配り終えると、再度授業の説明へと戻った。
「今は4機のエリスムがあるので、1機は私が、他の3機については3年生の先輩達にお手伝いをお願いしてきました。では、6人班3つと7人班を1つに分かれましょう」
特に班構成に縛りがある訳でもないようなので、私たちはもちろんいつもの6人で1つの班となり、教師役は宮井先生に。

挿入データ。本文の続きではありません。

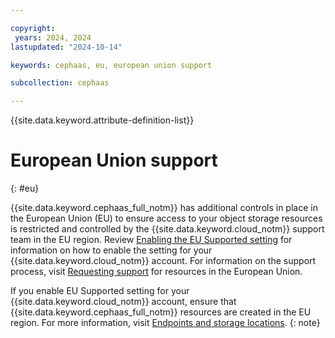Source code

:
 ```yaml
---

copyright:
 years: 2024, 2024
lastupdated: "2024-10-14"

keywords: cephaas, eu, european union support

subcollection: cephaas

---
```


{{site.data.keyword.attribute-definition-list}}

# European Union support
{: #eu}

{{site.data.keyword.cephaas_full_notm}} has additional controls in place in the European Union (EU) to ensure access to your object storage resources is restricted and controlled by the {{site.data.keyword.cloud_notm}} support team in the EU region. Review [Enabling the EU Supported setting](/docs/account?topic=account-eu-supported) for information on how to enable the setting for your {{site.data.keyword.cloud_notm}} account. For information on the support process, visit [Requesting support](/docs/get-support?topic=get-support-using-avatar#eusupported) for resources in the European Union.

If you enable EU Supported setting for your {{site.data.keyword.cloud_notm}} account, ensure that {{site.data.keyword.cephaas_full_notm}} resources are created in the EU region. For more information, visit [Endpoints and storage locations](/docs/cephaas?topic=cephaas-endpoints).
{: note}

4つの班が出来上がったところで、それぞれの班は各教師役の指示に従うこととなった。
「それでは、誰から搭乗しますか?」
と先生に問われ、6人顔を見合わせる。
「ここは平等に………」
「じゃんけん、だね」
キュピーンと瞳が光りそうなトーンで夕が提言する。
あいこでしょっ!しょっ!と和気藹々(わきあいあい)といった雰囲気の生徒たちに、宮井は両手を腰に当てて嘆息する。
「他の班員は真剣に先輩の話を聞いているのに………」
順番が決まったら少し注意をしよう…………と意気込む宮井であったが、
「先生!順番決まりました!」
視線を余すことなく機体へと向けながらそう宣言する生徒たちを見て、注意する気力さえも削がれた宮井は、
「…………それでは、最初の人は私についてきてください」
右手をあげ、生徒たちに背を向けて歩き始める。
「そ、それじゃあ、いってきましゅ」
緊張で口までもが固まっている私は、噛みながら先生についていく。
みんなが頑張れーと背後から声援を送ってきてくれているような気がするが、それを感知できるほど私の五感は正常に機能していなかった。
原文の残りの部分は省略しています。